3.4.2. Aspectos abertos e fechados
Aspectos abertos são ítens do ritual
que o cliente pode escolher como fazer de acordo com sua criatividade, espontaneidade
e improvisação; aspectos fechados são aqueles que o cliente
deve fazer sem variações. Um ritual deve incluir os dois aspectos
e a decisão sobre eles vai se basear no estilo do cliente (rígido,
espontâneo, etc), no objetivo do ritual, na escolha do cliente, entre
outros.
3.4.3. Tempo e espaço
O tempo se refere a que momento se realizará
o ritual, por quanto tempo, quantas vezes, mas também a determinação
deste tempo de desenvolvimento do ritual como um "tempo especial"

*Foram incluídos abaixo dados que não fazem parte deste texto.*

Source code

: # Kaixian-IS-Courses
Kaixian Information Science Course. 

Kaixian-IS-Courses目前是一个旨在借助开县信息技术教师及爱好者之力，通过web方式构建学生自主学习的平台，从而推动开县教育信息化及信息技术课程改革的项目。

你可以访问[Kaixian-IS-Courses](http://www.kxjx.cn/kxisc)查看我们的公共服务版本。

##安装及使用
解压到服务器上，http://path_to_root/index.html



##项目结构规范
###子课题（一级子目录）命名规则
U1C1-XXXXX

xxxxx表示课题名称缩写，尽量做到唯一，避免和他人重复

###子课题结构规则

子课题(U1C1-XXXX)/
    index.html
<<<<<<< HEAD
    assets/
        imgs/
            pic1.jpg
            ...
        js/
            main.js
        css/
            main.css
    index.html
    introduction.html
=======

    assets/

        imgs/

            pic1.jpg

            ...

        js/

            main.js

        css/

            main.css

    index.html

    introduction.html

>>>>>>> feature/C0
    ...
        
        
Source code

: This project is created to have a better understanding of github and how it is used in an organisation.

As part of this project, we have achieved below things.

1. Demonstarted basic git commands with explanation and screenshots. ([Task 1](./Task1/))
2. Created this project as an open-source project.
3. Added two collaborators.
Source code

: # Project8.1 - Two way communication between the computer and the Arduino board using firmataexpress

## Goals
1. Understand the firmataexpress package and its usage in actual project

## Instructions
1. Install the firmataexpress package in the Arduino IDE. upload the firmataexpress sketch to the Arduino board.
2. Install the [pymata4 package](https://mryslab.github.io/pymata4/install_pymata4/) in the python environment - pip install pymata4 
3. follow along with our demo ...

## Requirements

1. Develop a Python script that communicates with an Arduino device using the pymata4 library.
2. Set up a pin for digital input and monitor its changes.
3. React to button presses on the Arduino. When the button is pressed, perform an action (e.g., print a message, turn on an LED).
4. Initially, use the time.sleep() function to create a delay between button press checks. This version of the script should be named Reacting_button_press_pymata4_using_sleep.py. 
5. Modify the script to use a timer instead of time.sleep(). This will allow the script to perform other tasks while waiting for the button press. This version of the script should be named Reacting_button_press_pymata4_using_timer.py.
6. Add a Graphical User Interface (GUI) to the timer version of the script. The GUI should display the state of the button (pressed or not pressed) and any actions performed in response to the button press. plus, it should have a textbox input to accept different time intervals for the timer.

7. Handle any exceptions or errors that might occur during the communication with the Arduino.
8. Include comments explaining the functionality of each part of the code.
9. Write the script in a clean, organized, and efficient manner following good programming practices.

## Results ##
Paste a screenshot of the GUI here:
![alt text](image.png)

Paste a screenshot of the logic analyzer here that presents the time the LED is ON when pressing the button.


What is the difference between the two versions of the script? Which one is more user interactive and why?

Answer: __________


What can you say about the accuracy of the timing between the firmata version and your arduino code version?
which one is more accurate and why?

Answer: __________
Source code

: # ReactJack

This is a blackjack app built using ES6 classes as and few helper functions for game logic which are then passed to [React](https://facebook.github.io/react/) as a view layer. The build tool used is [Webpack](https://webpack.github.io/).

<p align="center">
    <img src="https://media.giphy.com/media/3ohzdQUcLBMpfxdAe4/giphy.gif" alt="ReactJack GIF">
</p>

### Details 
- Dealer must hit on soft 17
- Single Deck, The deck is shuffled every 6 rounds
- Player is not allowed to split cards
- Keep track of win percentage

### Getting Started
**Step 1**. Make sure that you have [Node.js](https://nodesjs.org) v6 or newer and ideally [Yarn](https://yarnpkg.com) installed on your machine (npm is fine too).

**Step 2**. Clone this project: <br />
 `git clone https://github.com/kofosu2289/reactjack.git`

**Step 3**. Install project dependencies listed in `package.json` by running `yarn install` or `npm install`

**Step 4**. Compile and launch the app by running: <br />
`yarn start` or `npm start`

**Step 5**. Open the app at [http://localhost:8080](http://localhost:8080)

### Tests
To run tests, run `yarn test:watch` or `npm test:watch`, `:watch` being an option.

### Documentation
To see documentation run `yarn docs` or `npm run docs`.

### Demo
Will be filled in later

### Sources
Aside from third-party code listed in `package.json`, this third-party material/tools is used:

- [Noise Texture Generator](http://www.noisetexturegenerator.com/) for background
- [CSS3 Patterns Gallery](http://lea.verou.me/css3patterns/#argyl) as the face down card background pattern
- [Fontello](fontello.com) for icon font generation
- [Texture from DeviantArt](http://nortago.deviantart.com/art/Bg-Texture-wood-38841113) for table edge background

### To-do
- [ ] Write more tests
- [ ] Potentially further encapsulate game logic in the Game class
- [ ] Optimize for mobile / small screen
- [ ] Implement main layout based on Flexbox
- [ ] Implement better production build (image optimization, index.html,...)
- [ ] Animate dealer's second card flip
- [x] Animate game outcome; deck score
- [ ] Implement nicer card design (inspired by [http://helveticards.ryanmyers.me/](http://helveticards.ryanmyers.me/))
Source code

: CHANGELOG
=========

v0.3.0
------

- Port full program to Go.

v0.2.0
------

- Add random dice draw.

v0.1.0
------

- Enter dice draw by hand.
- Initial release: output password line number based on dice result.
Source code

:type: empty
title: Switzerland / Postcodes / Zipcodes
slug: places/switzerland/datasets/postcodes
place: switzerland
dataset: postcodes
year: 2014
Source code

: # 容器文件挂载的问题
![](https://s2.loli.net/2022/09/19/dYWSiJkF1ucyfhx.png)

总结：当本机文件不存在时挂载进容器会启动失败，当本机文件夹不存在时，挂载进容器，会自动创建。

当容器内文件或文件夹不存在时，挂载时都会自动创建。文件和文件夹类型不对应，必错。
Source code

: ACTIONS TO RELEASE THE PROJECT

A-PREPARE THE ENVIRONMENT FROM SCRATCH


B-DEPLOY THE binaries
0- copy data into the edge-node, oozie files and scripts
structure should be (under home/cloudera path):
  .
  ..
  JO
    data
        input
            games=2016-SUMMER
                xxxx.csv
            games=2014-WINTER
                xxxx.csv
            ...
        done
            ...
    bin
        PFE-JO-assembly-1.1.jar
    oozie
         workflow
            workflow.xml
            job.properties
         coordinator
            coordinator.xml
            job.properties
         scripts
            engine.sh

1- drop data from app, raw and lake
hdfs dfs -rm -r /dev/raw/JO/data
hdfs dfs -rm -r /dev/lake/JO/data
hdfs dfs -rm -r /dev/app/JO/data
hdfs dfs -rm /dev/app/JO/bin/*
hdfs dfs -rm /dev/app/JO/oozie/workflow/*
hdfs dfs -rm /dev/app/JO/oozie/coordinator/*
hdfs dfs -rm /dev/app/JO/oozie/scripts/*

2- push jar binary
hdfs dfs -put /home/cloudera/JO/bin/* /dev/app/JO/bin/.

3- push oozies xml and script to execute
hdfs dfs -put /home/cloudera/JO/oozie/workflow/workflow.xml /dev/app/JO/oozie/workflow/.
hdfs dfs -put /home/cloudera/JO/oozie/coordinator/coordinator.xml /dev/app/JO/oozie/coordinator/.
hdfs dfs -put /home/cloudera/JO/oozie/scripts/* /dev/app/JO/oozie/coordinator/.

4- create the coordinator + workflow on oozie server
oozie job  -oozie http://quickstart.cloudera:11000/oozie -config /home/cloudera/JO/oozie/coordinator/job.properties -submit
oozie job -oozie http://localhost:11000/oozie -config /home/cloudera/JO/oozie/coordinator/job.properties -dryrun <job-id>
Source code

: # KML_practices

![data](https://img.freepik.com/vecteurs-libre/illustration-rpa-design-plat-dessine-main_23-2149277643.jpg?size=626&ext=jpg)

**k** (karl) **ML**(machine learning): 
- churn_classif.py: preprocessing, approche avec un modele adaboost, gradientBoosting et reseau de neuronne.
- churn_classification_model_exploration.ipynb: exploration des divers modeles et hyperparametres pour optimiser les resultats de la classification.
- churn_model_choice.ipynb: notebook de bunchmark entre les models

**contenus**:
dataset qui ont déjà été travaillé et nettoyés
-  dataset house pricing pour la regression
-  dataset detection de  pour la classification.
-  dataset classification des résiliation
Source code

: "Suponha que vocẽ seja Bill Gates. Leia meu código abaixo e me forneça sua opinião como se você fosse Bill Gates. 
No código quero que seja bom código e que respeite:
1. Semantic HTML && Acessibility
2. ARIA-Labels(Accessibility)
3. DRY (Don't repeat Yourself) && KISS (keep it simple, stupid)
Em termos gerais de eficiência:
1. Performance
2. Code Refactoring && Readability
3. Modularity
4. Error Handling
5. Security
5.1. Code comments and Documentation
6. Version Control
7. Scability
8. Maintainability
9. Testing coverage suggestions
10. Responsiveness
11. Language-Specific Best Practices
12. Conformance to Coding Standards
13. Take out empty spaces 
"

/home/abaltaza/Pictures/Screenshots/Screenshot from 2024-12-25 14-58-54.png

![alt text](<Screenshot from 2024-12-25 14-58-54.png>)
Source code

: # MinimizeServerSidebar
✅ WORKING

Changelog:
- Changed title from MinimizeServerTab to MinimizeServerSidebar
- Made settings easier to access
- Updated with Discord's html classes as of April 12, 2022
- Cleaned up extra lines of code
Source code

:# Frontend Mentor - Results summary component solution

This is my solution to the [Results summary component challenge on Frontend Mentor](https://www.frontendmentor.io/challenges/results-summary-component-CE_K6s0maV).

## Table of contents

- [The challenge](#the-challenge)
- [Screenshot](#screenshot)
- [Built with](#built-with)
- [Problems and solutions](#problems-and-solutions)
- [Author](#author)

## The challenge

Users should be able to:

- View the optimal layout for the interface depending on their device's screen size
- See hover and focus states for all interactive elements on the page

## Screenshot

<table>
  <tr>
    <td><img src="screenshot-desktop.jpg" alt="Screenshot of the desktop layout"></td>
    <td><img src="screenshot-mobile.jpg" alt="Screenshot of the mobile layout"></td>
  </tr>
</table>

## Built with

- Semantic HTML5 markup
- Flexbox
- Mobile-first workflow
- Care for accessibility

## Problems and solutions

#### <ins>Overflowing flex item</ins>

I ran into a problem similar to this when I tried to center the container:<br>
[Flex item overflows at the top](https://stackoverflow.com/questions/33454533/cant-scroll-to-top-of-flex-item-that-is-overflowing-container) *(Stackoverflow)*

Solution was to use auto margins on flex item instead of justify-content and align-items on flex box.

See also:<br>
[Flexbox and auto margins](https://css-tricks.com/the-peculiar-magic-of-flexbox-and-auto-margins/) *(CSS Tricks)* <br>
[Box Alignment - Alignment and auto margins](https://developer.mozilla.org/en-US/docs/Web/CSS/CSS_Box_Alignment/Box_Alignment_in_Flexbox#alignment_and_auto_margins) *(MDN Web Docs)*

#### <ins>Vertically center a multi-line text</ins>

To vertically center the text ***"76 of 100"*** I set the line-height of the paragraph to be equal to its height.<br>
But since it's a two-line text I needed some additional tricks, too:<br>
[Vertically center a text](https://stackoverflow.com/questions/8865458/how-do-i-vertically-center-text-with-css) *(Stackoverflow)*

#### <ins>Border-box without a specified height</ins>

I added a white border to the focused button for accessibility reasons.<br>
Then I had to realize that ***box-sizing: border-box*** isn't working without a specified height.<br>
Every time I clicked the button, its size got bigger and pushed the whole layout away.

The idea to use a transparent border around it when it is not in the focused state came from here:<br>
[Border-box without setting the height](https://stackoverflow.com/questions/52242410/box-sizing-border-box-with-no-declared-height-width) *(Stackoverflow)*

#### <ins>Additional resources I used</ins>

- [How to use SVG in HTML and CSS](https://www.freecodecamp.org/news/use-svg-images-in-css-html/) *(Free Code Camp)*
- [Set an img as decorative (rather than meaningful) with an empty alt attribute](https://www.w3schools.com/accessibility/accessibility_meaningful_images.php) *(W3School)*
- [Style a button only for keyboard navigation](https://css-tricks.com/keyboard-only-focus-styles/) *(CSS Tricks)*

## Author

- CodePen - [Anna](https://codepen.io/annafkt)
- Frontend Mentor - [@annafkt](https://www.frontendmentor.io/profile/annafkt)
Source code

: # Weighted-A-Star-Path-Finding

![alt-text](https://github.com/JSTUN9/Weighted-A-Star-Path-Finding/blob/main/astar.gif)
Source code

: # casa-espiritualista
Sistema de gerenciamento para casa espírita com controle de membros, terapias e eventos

que possibilitará vivê-lo como um tempo ritual, diferente do tempo
da vida cotidiana, e também para compreensão que o ritual é
algo temporário e não uma atividade para ser desenvolvida por
toda a vida.
O espaço se refere a onde vai se realizar
o ritual, e deve ser coerente com o objetivo do ritual.
3.4.4. Atitudes, atividades e ações
As técnicas rituais podem incluir atitudes,
atividades e ações específicas dependendo do objetivo do
ritual, por exemplo : dar e receber, entregar objetos, compartilhar ou não
o ritual, queimar, fazer relatórios ,etc.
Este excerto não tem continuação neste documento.